*** The data ***

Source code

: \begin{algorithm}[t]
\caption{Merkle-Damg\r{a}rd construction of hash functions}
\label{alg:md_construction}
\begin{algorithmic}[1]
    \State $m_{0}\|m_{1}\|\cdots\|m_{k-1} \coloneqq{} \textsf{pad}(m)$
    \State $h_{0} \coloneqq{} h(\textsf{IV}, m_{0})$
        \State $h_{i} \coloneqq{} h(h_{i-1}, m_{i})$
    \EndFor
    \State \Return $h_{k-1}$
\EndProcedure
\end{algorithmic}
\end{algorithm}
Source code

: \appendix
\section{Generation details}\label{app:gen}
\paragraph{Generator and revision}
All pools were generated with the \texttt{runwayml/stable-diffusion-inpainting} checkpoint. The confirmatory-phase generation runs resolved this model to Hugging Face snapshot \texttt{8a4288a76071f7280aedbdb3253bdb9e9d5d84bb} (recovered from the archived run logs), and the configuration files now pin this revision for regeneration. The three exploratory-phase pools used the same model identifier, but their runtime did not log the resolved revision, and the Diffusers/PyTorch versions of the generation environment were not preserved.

***

Copy out each entry precisely. Leave nothing out.

Source code

: \begin{algorithm}[t]
\caption{Merkle-Damg\r{a}rd construction of hash functions}
\label{alg:md_construction}
\begin{algorithmic}[1]
    \State $m_{0}\|m_{1}\|\cdots\|m_{k-1} \coloneqq{} \textsf{pad}(m)$
    \State $h_{0} \coloneqq{} h(\textsf{IV}, m_{0})$
        \State $h_{i} \coloneqq{} h(h_{i-1}, m_{i})$
    \EndFor
    \State \Return $h_{k-1}$
\EndProcedure
\end{algorithmic}
\end{algorithm}
Source code

: \appendix
\section{Generation details}\label{app:gen}
\paragraph{Generator and revision}
All pools were generated with the \texttt{runwayml/stable-diffusion-inpainting} checkpoint. The confirmatory-phase generation runs resolved this model to Hugging Face snapshot \texttt{8a4288a76071f7280aedbdb3253bdb9e9d5d84bb} (recovered from the archived run logs), and the configuration files now pin this revision for regeneration. The three exploratory-phase pools used the same model identifier, but their runtime did not log the resolved revision, and the Diffusers/PyTorch versions of the generation environment were not preserved.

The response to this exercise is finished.